Celebrámos a revolução. Mais um ano, mais uma vez. Celebrámos Abril e tudo o que Abril significa, celebrámos a democracia, a liberdade, a vida. Ouvimos gritos de emoção, ouvimos palavras de ordem, revivemos a revolução. Para mim, neto de Abril, ficar também emocionado com estes gritos parece-me inevitável. As palavras de ordem começam a ser também as minhas, revivo a revolução que nunca vivi. A verdade é que, para uma pessoa da minha idade, a única coisa que tenho do 25 de Abril é a recordação dos outros. Talvez isso seja suficiente. Ou talvez não. Talvez nunca venha a saber o que verdadeiramente significou Abril. Talvez, no que diz respeito a Abril e ao Estado Novo, fique para sempre refém da minha imaginação. Ainda bem. Hoje, como o jovem que sou, Abril é a memória de outros, mas é também futuro. Um futuro livre e democrático, um futuro melhor com que, como neto de Abril, não ouso sequer deixar de sonhar.
Eu, livre, oiço e vejo pessoas a falar da revolução. Vejo entrevistas, leio artigos e até eu próprio os escrevo, mas não vejo futuro. De que valem palavras caras num país pobre e desigual.
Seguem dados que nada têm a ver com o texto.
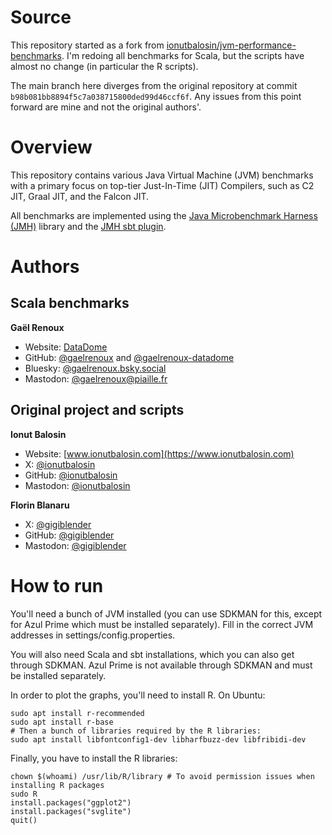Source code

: # Source

This repository started as a fork from [ionutbalosin/jvm-performance-benchmarks](https://github.com/ionutbalosin/jvm-performance-benchmarks).
I'm redoing all benchmarks for Scala, but the scripts have almost no change (in particular the R scripts). 

The main branch here diverges from the original repository at commit `b98b081bb8894f5c7a038715800ded99d46ccf6f`.
Any issues from this point forward are mine and not the original authors'.


# Overview

This repository contains various Java Virtual Machine (JVM) benchmarks with a primary focus on top-tier Just-In-Time (JIT) Compilers, such as C2 JIT, Graal JIT, and the Falcon JIT.

All benchmarks are implemented using the [Java Microbenchmark Harness (JMH)](https://github.com/openjdk/jmh) library and the [JMH sbt plugin](https://github.com/sbt/sbt-jmh).


# Authors

## Scala benchmarks

**Gaël Renoux**
- Website: [DataDome](https://datadome.co)
- GitHub: [@gaelrenoux](https://github.com/gaelrenoux-datadome) and [@gaelrenoux-datadome](https://github.com/gaelrenoux-datadome)
- Bluesky: [@gaelrenoux.bsky.social](https://bsky.app/profile/gaelrenoux.bsky.social)
- Mastodon: [@gaelrenoux@piaille.fr](https://piaille.fr/@gaelrenoux)

## Original project and scripts

**Ionut Balosin**
- Website: [www.ionutbalosin.com](https://www.ionutbalosin.com)
- X: [@ionutbalosin](https://twitter.com/ionutbalosin)
- GitHub: [@ionutbalosin](https://github.com/ionutbalosin)
- Mastodon: [@ionutbalosin](https://mastodon.social/@ionutbalosin)

**Florin Blanaru**
- X: [@gigiblender](https://twitter.com/gigiblender)
- GitHub: [@gigiblender](https://github.com/gigiblender)
- Mastodon: [@gigiblender](https://mastodon.online/@gigiblender)


# How to run

You'll need a bunch of JVM installed (you can use SDKMAN for this, except for Azul Prime which must be installed separately).
Fill in the correct JVM addresses in settings/config.properties.

You will also need Scala and sbt installations, which you can also get through SDKMAN.
Azul Prime is not available through SDKMAN and must be installed separately.

In order to plot the graphs, you'll need to install R. On Ubuntu:
```
sudo apt install r-recommended
sudo apt install r-base
# Then a bunch of libraries required by the R libraries:
sudo apt install libfontconfig1-dev libharfbuzz-dev libfribidi-dev
```

Finally, you have to install the R libraries:
```
chown $(whoami) /usr/lib/R/library # To avoid permission issues when installing R packages
sudo R
install.packages("ggplot2")
install.packages("svglite")
quit()
```
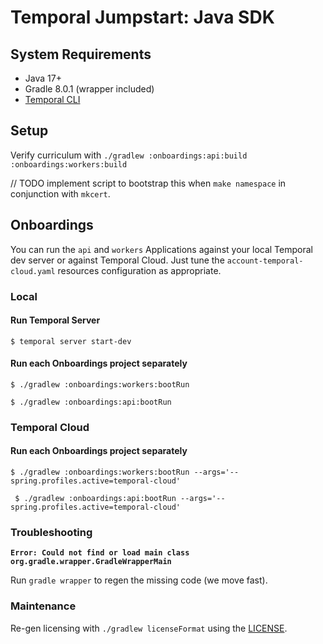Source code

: # Temporal Jumpstart: Java SDK

## System Requirements

* Java 17+
* Gradle 8.0.1 (wrapper included)
* [Temporal CLI](https://github.com/temporalio/cli)

## Setup

Verify curriculum with `./gradlew :onboardings:api:build :onboardings:workers:build`

// TODO implement script to bootstrap this when `make namespace` in conjunction with `mkcert`.

## Onboardings

You can run the `api` and `workers` Applications against your local Temporal dev server or
against Temporal Cloud. Just tune the `account-temporal-cloud.yaml` resources configuration as appropriate.


### Local

#### Run Temporal Server
``` $ temporal server start-dev ```

#### Run each Onboardings project separately

``` $ ./gradlew :onboardings:workers:bootRun ``` 

``` $ ./gradlew :onboardings:api:bootRun ```

### Temporal Cloud

#### Run each Onboardings project separately

``` $ ./gradlew :onboardings:workers:bootRun --args='--spring.profiles.active=temporal-cloud' ```

``` $ ./gradlew :onboardings:api:bootRun --args='--spring.profiles.active=temporal-cloud'```


### Troubleshooting

**`Error: Could not find or load main class org.gradle.wrapper.GradleWrapperMain`**

Run `gradle wrapper` to regen the missing code (we move fast).

### Maintenance

Re-gen licensing with `./gradlew licenseFormat` using the [LICENSE](LICENSE).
Sinto as recordações dos outros, mas não sinto ambição nas suas palavras. Talvez seja porque sou jovem. Talvez seja falta de maturidade. Talvez seja utopia. Mas em que momento é que perdemos aquela que foi a maior conquista de Abril: o direito a sonhar? Oiço passado e oiço conformismo, oiço aqueles que dizem o que todos querem ouvir e oiço aqueles que se dizem muito preocupados com estes últimos. Na verdade, não oiço nada. Nada de novo. Nada a que aos novos diga respeito. Tenho pena e tenho ambição. Tenho pena que eles não tenham ambição.
Talvez esteja a ser injusto. Talvez ainda haja quem ouse, à luz de Abril, adivinhar um futuro que ainda falta cumprir. Mas, e como há sempre um mas, nem com esses inconformistas eu me conformo. Uns, vítimas do tempo e do progresso, gritam Abril aos quatro cantos não percebendo que o Abril que idealizam já não existe e que um futuro planeado a pensar no passado não passa de teimosia. Já os outros, mais modernos e elegantes, são vítimas da lógica e do bom senso. Estes querem Abril, querem novembro, querem liberdade. Querem tanta liberdade, mas não se conseguem libertar do espartilho das suas convicções ideológicas. Parecem comerciantes. Parecem comerciantes a tentar vender-nos medidas que nos trarão um futuro glorioso. É inevitável esse futuro glorioso, cheio daquilo a que chamam liberdade. É inevitável, está escrito nas estrelas. Mas entretanto, as estrelas contemplam um dos países mais desiguais da Europa que é o nosso. E, no meio de tantas constelações, eles distraem-se e esquecem-se que a “liberdade sem regras conduz à escravidão”.
Fico, então, com a sensação de que ser neto de Abril não é mais do que isto: um permanente inconformismo, até com os inconformistas. Mas, pensando um pouco mais, percebo que não. Ser neto de Abril é sonho, mas não é utopia. É nunca perder o rumo de vista, mas não é ficar cego de tanto idealizar esse rumo. Ser neto de Abril é, com o modernismo que o presente nos merece, não ver o mundo a preto e branco e ter sempre a ambição de lhe dar um pouco mais de cor. É perceber que o mundo é complexo, vendo esse mesmo mundo sem complexos. O que quero? Quero ânsia por algo melhor, algo novo. O que quero? Quero realismo e sonho, pois só assim posso tornar o sonho realidade. O que quero? Quero viver num caminho eterno rumo ao horizonte que é Abril. Esse horizonte que será, para sempre, brilho nos olhos de um neto de Abril. Celebremos isso!